─── RECORDS SHOWN

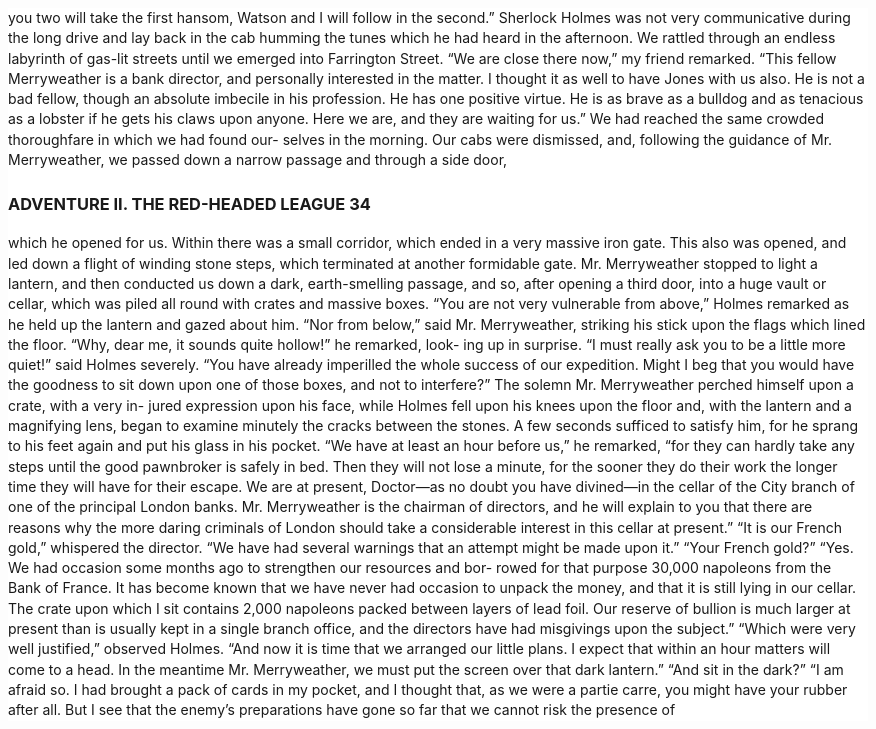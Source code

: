 you two will take the first hansom, Watson and I will follow in the second.”
Sherlock Holmes was not very communicative during the long drive and lay
back in the cab humming the tunes which he had heard in the afternoon. We rattled
through an endless labyrinth of gas-lit streets until we emerged into Farrington
Street.
“We are close there now,” my friend remarked. “This fellow Merryweather
is a bank director, and personally interested in the matter. I thought it as well to
have Jones with us also. He is not a bad fellow, though an absolute imbecile in his
profession. He has one positive virtue. He is as brave as a bulldog and as tenacious
as a lobster if he gets his claws upon anyone. Here we are, and they are waiting for
us.”
We had reached the same crowded thoroughfare in which we had found our-
selves in the morning. Our cabs were dismissed, and, following the guidance of
Mr. Merryweather, we passed down a narrow passage and through a side door,


### ADVENTURE II. THE RED-HEADED LEAGUE 34

which he opened for us. Within there was a small corridor, which ended in a very
massive iron gate. This also was opened, and led down a flight of winding stone
steps, which terminated at another formidable gate. Mr. Merryweather stopped to
light a lantern, and then conducted us down a dark, earth-smelling passage, and so,
after opening a third door, into a huge vault or cellar, which was piled all round
with crates and massive boxes.
“You are not very vulnerable from above,” Holmes remarked as he held up the
lantern and gazed about him.
“Nor from below,” said Mr. Merryweather, striking his stick upon the flags
which lined the floor. “Why, dear me, it sounds quite hollow!” he remarked, look-
ing up in surprise.
“I must really ask you to be a little more quiet!” said Holmes severely. “You
have already imperilled the whole success of our expedition. Might I beg that you
would have the goodness to sit down upon one of those boxes, and not to interfere?”
The solemn Mr. Merryweather perched himself upon a crate, with a very in-
jured expression upon his face, while Holmes fell upon his knees upon the floor
and, with the lantern and a magnifying lens, began to examine minutely the cracks
between the stones. A few seconds sufficed to satisfy him, for he sprang to his feet
again and put his glass in his pocket.
“We have at least an hour before us,” he remarked, “for they can hardly take any
steps until the good pawnbroker is safely in bed. Then they will not lose a minute,
for the sooner they do their work the longer time they will have for their escape.
We are at present, Doctor—as no doubt you have divined—in the cellar of the City
branch of one of the principal London banks. Mr. Merryweather is the chairman
of directors, and he will explain to you that there are reasons why the more daring
criminals of London should take a considerable interest in this cellar at present.”
“It is our French gold,” whispered the director. “We have had several warnings
that an attempt might be made upon it.”
“Your French gold?”
“Yes. We had occasion some months ago to strengthen our resources and bor-
rowed for that purpose 30,000 napoleons from the Bank of France. It has become
known that we have never had occasion to unpack the money, and that it is still
lying in our cellar. The crate upon which I sit contains 2,000 napoleons packed
between layers of lead foil. Our reserve of bullion is much larger at present than is
usually kept in a single branch office, and the directors have had misgivings upon
the subject.”
“Which were very well justified,” observed Holmes. “And now it is time that
we arranged our little plans. I expect that within an hour matters will come to
a head. In the meantime Mr. Merryweather, we must put the screen over that dark
lantern.”
“And sit in the dark?”
“I am afraid so. I had brought a pack of cards in my pocket, and I thought
that, as we were a partie carre, you might have your rubber after all. But I see
that the enemy’s preparations have gone so far that we cannot risk the presence of
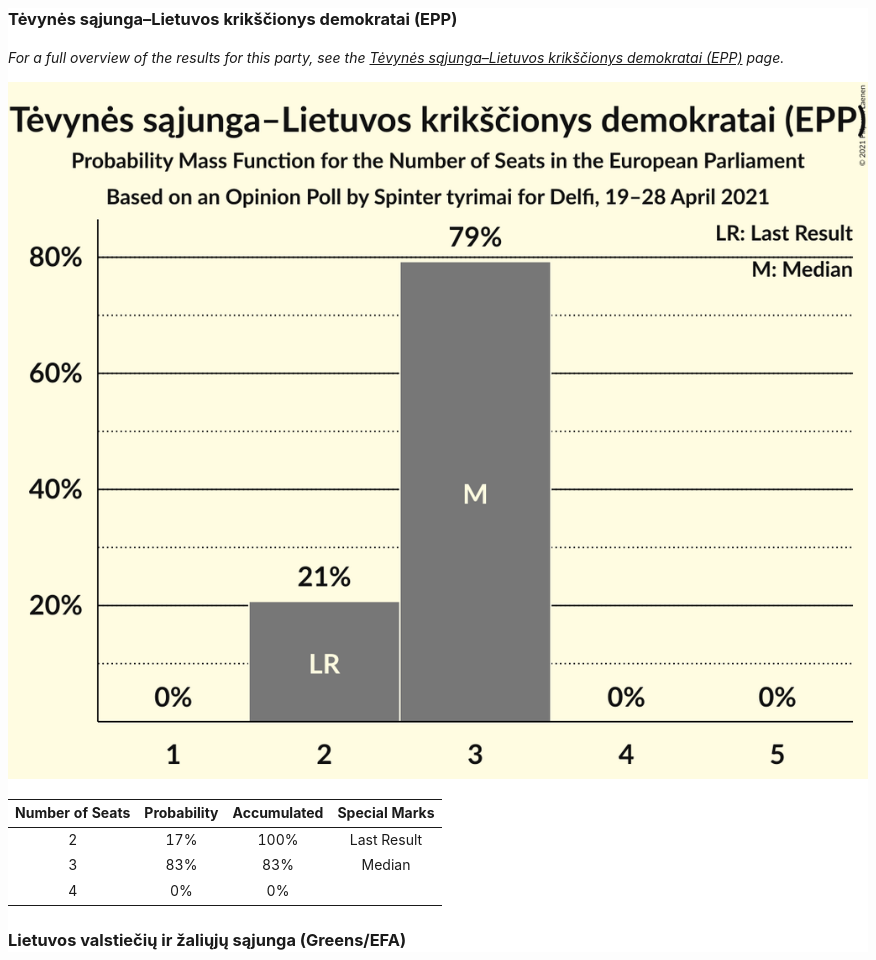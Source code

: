 ### Tėvynės sąjunga–Lietuvos krikščionys demokratai (EPP)

*For a full overview of the results for this party, see the [Tėvynės sąjunga–Lietuvos krikščionys demokratai (EPP)](party-tėvynėssąjunga–lietuvoskrikščionysdemokrataiepp.html) page.*

![Graph with seats probability mass function not yet produced](2021-04-28-Spintertyrimai-seats-pmf-tėvynėssąjunga–lietuvoskrikščionysdemokrataiepp.png "Seats Probability Mass Function")

| Number of Seats | Probability | Accumulated | Special Marks |
|:---------------:|:-----------:|:-----------:|:-------------:|
| 2 | 17% | 100% | Last Result |
| 3 | 83% | 83% | Median |
| 4 | 0% | 0% |  |

### Lietuvos valstiečių ir žaliųjų sąjunga (Greens/EFA)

──────

**TASK DIRECTIONS:** Give again, exactly as written above, each line from the one that has "that, as we" to the one that has "a full overview", both included; omit the pictures.

**THE ANSWER:**
that, as we were a partie carre, you might have your rubber after all. But I see
that the enemy’s preparations have gone so far that we cannot risk the presence of
Source code

: ### Tėvynės sąjunga–Lietuvos krikščionys demokratai (EPP)

*For a full overview of the results for this party, see the [Tėvynės sąjunga–Lietuvos krikščionys demokratai (EPP)](party-tėvynėssąjunga–lietuvoskrikščionysdemokrataiepp.html) page.*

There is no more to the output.